4 years ago I called my mother on November 5th and cried on the phone to her. I was devastated that Bush made it to the Presidency. Again! I felt robbed, cheated, disillusioned. It was just another example of life smacking the crap out of my hopeful optimism. I asked her, "aren't you just devastated?" to which she replied, "no, the person I voted for won." Double whammy. The woman that I looked up to for her level headed thinking, life experience, and reason had voted for an idiot! I couldn't believe that she had listened to me campaign for Kerry the whole while planning to vote for Bush. In retrospect I gained another level of respect for my mother because she allowed me to spread my political wings without stifling my views. (But I was still irritated that she didn't let me know she didn't feel the same as me so that I could convince her that I was right!)

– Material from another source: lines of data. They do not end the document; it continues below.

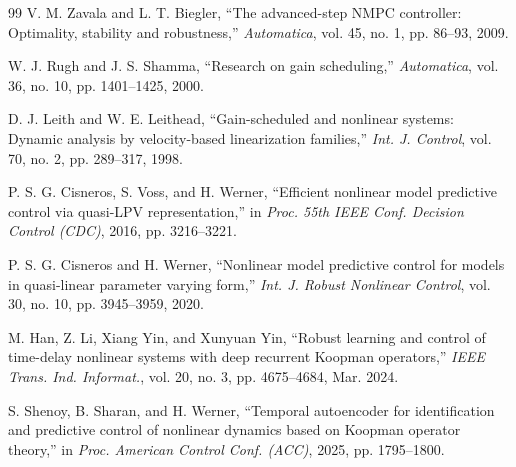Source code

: ﻿\documentclass[journal]{IEEEtran}
\begin{document}
\begin{thebibliography}{99}
V. M. Zavala and L. T. Biegler, ``The advanced-step NMPC controller: Optimality, stability and robustness,'' \emph{Automatica}, vol. 45, no. 1, pp. 86--93, 2009.

W. J. Rugh and J. S. Shamma, ``Research on gain scheduling,'' \emph{Automatica}, vol. 36, no. 10, pp. 1401--1425, 2000.

D. J. Leith and W. E. Leithead, ``Gain-scheduled and nonlinear systems: Dynamic analysis by velocity-based linearization families,'' \emph{Int. J. Control}, vol. 70, no. 2, pp. 289--317, 1998.

P. S. G. Cisneros, S. Voss, and H. Werner, ``Efficient nonlinear model predictive control via quasi-LPV representation,'' in \emph{Proc. 55th IEEE Conf. Decision Control (CDC)}, 2016, pp. 3216--3221.

P. S. G. Cisneros and H. Werner, ``Nonlinear model predictive control for models in quasi-linear parameter varying form,'' \emph{Int. J. Robust Nonlinear Control}, vol. 30, no. 10, pp. 3945--3959, 2020.

M. Han, Z. Li, Xiang Yin, and Xunyuan Yin, ``Robust learning and control of time-delay nonlinear systems with deep recurrent Koopman operators,'' \emph{IEEE Trans. Ind. Informat.}, vol. 20, no. 3, pp. 4675--4684, Mar. 2024.

S. Shenoy, B. Sharan, and H. Werner, ``Temporal autoencoder for identification and predictive control of nonlinear dynamics based on Koopman operator theory,'' in \emph{Proc. American Control Conf. (ACC)}, 2025, pp. 1795--1800.

\end{thebibliography}
\end{document}
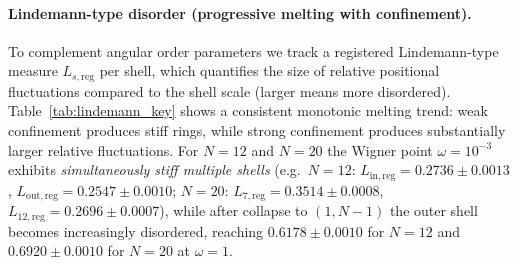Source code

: \documentclass[superscriptaddress,unsortedaddress,amsmath,amssymb,aps]{revtex4-2}
\begin{document}
\paragraph{Lindemann-type disorder (progressive melting with confinement).}
To complement angular order parameters we track a registered Lindemann-type measure $L_{s,\mathrm{reg}}$ per shell,
which quantifies the size of relative positional fluctuations compared to the shell scale (larger means more disordered).
Table~\ref{tab:lindemann_key} shows a consistent monotonic melting trend: weak confinement produces stiff rings, while
strong confinement produces substantially larger relative fluctuations. For $N=12$ and $N=20$ the Wigner point
$\omega=10^{-3}$ exhibits \emph{simultaneously stiff multiple shells} (e.g.\ $N=12$: $L_{\mathrm{in,reg}}=0.2736\pm0.0013$,
$L_{\mathrm{out,reg}}=0.2547\pm0.0010$; $N=20$: $L_{7,\mathrm{reg}}=0.3514\pm0.0008$, $L_{12,\mathrm{reg}}=0.2696\pm0.0007$),
while after collapse to $(1,N{-}1)$ the outer shell becomes increasingly disordered, reaching $0.6178\pm0.0010$ for
$N=12$ and $0.6920\pm0.0010$ for $N=20$ at $\omega=1$.
\end{document}
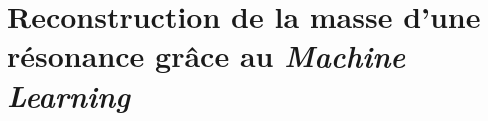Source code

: \chapter{Reconstruction de la masse d'une résonance grâce au \emph{Machine Learning}}\label{chapter-ML}

\newpage









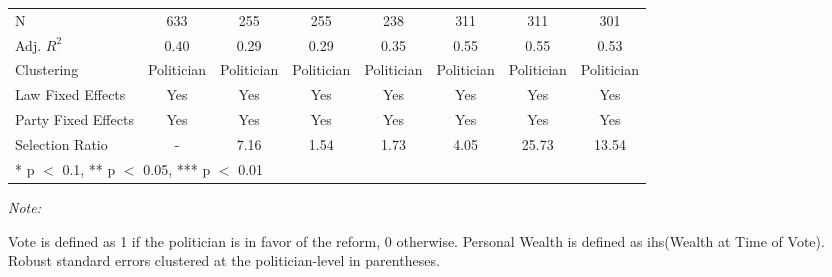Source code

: \begin{table}[!h]
{\begin{threeparttable}
\begin{tabular}[t]{lccccccc}
\midrule
N & \num{633} & \num{255} & \num{255} & \num{238} & \num{311} & \num{311} & \num{301}\\
Adj. $R^2$ & \num{0.40} & \num{0.29} & \num{0.29} & \num{0.35} & \num{0.55} & \num{0.55} & \num{0.53}\\
Clustering & Politician & Politician & Politician & Politician & Politician & Politician & Politician\\
Law Fixed Effects & Yes & Yes & Yes & Yes & Yes & Yes & Yes\\
Party Fixed Effects & Yes & Yes & Yes & Yes & Yes & Yes & Yes\\
Selection Ratio & - & 7.16 & 1.54 & 1.73 & 4.05 & 25.73 & 13.54\\
\bottomrule
\multicolumn{8}{l}{\rule{0pt}{1em}* p $<$ 0.1, ** p $<$ 0.05, *** p $<$ 0.01}\\
\end{tabular}
\begin{tablenotes}[para]
\item \textit{Note: } 
\item Vote is defined as 1 if the politician is in favor of the reform, 0 otherwise. Personal Wealth is defined as ihs(Wealth at Time of Vote). Robust standard errors clustered at the politician-level in parentheses.
\end{tablenotes}
\end{threeparttable}}
\end{table}

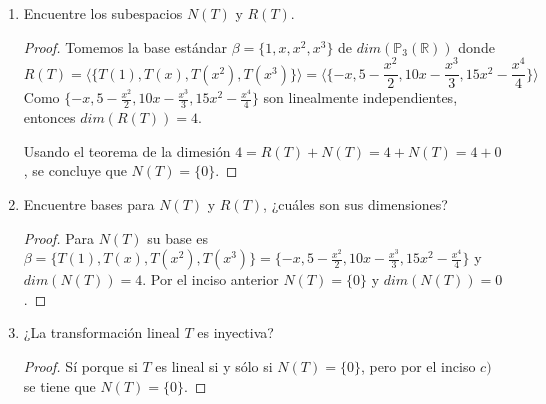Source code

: \documentclass[11pt,letterpaper]{article}
\newcommand{\R}{\mathbb{R}}
\begin{document}
\begin{enumerate}
\begin{enumerate}[label=(\alph*)]
    \item Encuentre los subespacios $N(T)$ y $R(T)$.
    \begin{proof}
        Tomemos la base estándar $\beta = \{ 1, x, x^2, x^3 \}$ de $dim (\mathds{P}_3(\R))$ donde
        \[ R(T) = \langle \{ T(1), T(x), T(x^2), T(x^3) \} \rangle =
            \langle \{ -x, 5-\frac{x^2}{2}, 10x -\frac{x^3}{3}, 15x^2 - \frac{x^4}{4} \}\rangle \]
        Como $\{ -x, 5-\frac{x^2}{2}, 10x -\frac{x^3}{3}, 15x^2 - \frac{x^4}{4} \}$ son linealmente
        independientes, entonces $dim(R(T)) = 4$.
        
        Usando el teorema de la dimesión $4 = R(T) + N(T) = 4 + N(T) = 4 + 0$, se concluye que
        $N(T) = \{ 0 \}$.
    \end{proof}

    \item Encuentre bases para $N(T)$ y $R(T)$, ¿cuáles son sus dimensiones?
    \begin{proof}
        Para $N(T)$ su base es
        $\beta = \{ T(1), T(x), T(x^2), T(x^3) \} = \{ -x, 5-\frac{x^2}{2}, 10x -\frac{x^3}{3}, 15x^2 - \frac{x^4}{4} \}$
        y $dim(N(T))= 4$. Por el inciso anterior $N(T) = \{ 0 \}$ y $dim(N(T)) = 0$.
    \end{proof}

    \item ¿La transformación lineal $T$ es inyectiva?
    \begin{proof}
        Sí porque si $T$ es lineal si y sólo si $N(T) = \{ 0 \}$, pero por el inciso $c)$
        se tiene que $N(T) = \{ 0 \}$.
    \end{proof}
\end{enumerate}

\end{enumerate}





\end{document}
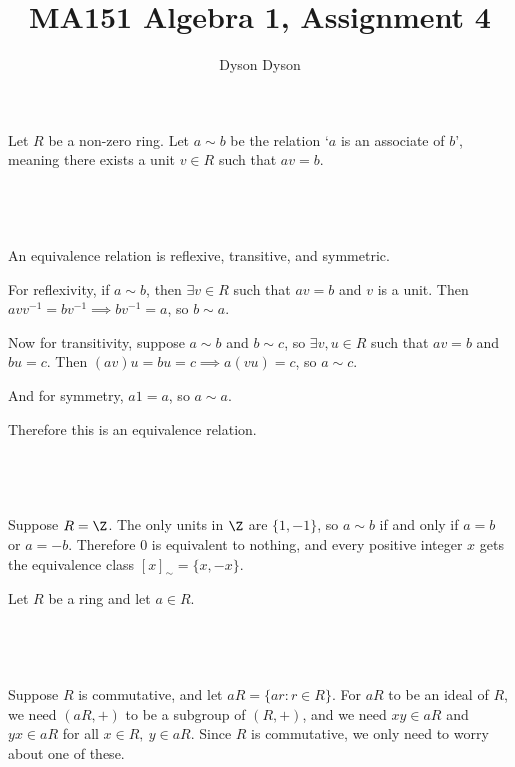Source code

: \documentclass[a4paper]{article}
\title{MA151 Algebra 1, Assignment 4}
\author{Dyson Dyson}
\date{}
\begin{document}
\maketitle

\setlength{\parindent}{0em}
\setlength{\parskip}{1em}


Let $R$ be a non-zero ring. Let $a \sim b$ be the relation \enquote*{$a$ is an associate of $b$}, meaning there exists a unit $v \in R$ such that $av = b$.

\subsection{~}

An equivalence relation is reflexive, transitive, and symmetric.

For reflexivity, if $a \sim b$, then $\exists v \in R$ such that $av = b$ and $v$ is a unit. Then $a v v^{-1} = b v^{-1} \implies b v^{-1} = a$, so $b \sim a$.

Now for transitivity, suppose $a \sim b$ and $b \sim c$, so $\exists v, u \in R$ such that $av = b$ and $bu = c$. Then $(av) u = bu = c \implies a (vu) = c$, so $a \sim c$.

And for symmetry, $a 1 = a$, so $a \sim a$.

Therefore this is an equivalence relation.

\subsection{~}

Suppose $R = \Z$. The only units in $\Z$ are $\{1, -1\}$, so $a \sim b$ if and only if $a = b$ or $a = -b$. Therefore $0$ is equivalent to nothing, and every positive integer $x$ gets the equivalence class $[x]_\sim = \{x, -x\}$.


Let $R$ be a ring and let $a \in R$.

\subsection{~}

Suppose $R$ is commutative, and let $aR = \{ar : r \in R\}$. For $aR$ to be an ideal of $R$, we need $(aR, +)$ to be a subgroup of $(R, +)$, and we need $xy \in aR$ and $yx \in aR$ for all $x \in R,\ y \in aR$. Since $R$ is commutative, we only need to worry about one of these.
\end{document}
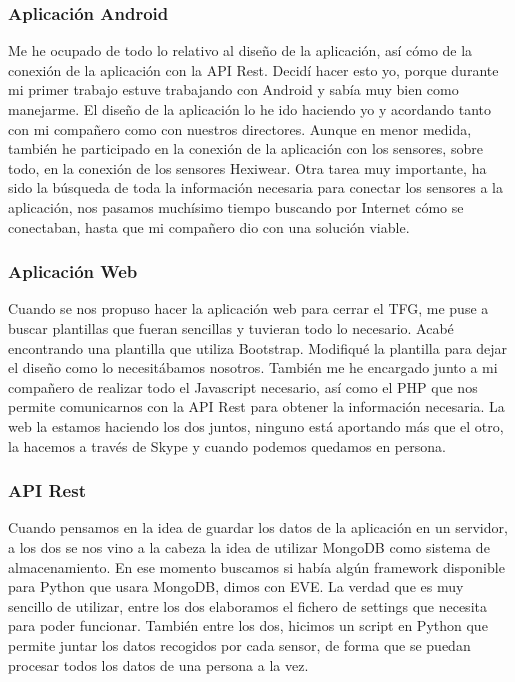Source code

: \documentclass[11pt,spanish]{article}
\begin{document}
\subsubsection{Aplicación Android} 
Me he ocupado de todo lo relativo al diseño de la aplicación, así cómo de la conexión de la aplicación con la API Rest. Decidí hacer esto yo, porque durante mi primer trabajo estuve trabajando con Android y sabía muy bien como manejarme. El diseño de la aplicación lo he ido haciendo yo y acordando tanto con mi compañero como con nuestros directores. Aunque en menor medida, también he participado en la conexión de la aplicación con los sensores, sobre todo, en la conexión de los sensores Hexiwear. Otra tarea muy importante, ha sido la búsqueda de toda la información necesaria para conectar los sensores a la aplicación, nos pasamos muchísimo tiempo buscando por Internet cómo se conectaban, hasta que mi compañero dio con una solución viable.
    
\subsubsection{Aplicación Web} 
Cuando se nos propuso hacer la aplicación web para cerrar el TFG, me puse a buscar plantillas que fueran sencillas y tuvieran todo lo necesario. Acabé encontrando una plantilla que utiliza Bootstrap. Modifiqué la plantilla para dejar el diseño como lo necesitábamos nosotros. También me he encargado junto a mi compañero de realizar todo el Javascript necesario, así como el PHP que nos permite comunicarnos con la API Rest para obtener la información necesaria. La web la estamos haciendo los dos juntos, ninguno está aportando más que el otro, la hacemos a través de Skype y cuando podemos quedamos en persona.

\subsubsection{API Rest} 
Cuando pensamos en la idea de guardar los datos de la aplicación en un servidor, a los dos se nos vino a la cabeza la idea de utilizar MongoDB como sistema de almacenamiento. En ese momento buscamos si había algún framework disponible para Python que usara MongoDB, dimos con EVE. La verdad que es muy sencillo de utilizar, entre los dos elaboramos el fichero de settings que necesita para poder funcionar. También entre los dos, hicimos un script en Python que permite juntar los datos recogidos por cada sensor, de forma que se puedan procesar todos los datos de una persona a la vez.
\end{document}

This year I did not harp to my mother about who she should vote for or why she shouldn't vote for the other. Mostly this was because I noticed a slow change in my mother's view. She began enjoying comedians like John Stewart, shows like The Colbert Report, and movies like Religulous. I did call once during early voting and when I found out that she had voted I asked who she had voted for. She coyly said, "who did you want me to vote for?" I said, "I want you to vote for who you think would be the best at leading our country" in a very sarcastic, humorous way. Again she said, "who do you think I voted for?" to which I said, "Obama".
She whispered into the phone that she had in fact voted for Obama, but that if anyone at the office found out she might be fired. She said this half jokingly and half seriously. I asked her what changed her mind from a lifetime of republican voting to vote for a young, black, democrat. I rattled off a list of issues that have been batted about during the campaign, but she said that there was only one reason that she voted for Obama. She believes that if elected president both Obama and McCain will not live through the first term and that Palin is too much of an idiot to be trusted with such a high-stakes position. Thank you Palin.

This morning as I was driving to work and while I listened to all of the coverage of the post-election news I cried again. My tears were first from a sense of profound and overwhelming happiness that what I think is greatest about our country was illustrated by Obama's election. My tears were secondly from the dark, seizing fear that tightened the pit of my stomach. It was a wave of fear so profound that I almost had to pull over from the nausea. I am deathly afraid that some crazed hick from the sticks is going to harm Obama because of residual racist ideologies that are still rampant in places like rural Texas. I am not usually so religious, but lack the vocabulary to honor the spirits of the world so, I will use popular vernacular; please God, look over Obama and let him succeed where others have failed. Please bring the United States out of the downward spiral of hubris. Wishing you the best 4 years ever....Mel

1 comment:

Tammy Swart said...

No need to cry so much my child. Take it one day at a time and somehow... you'll be 45 years old and will have survived well.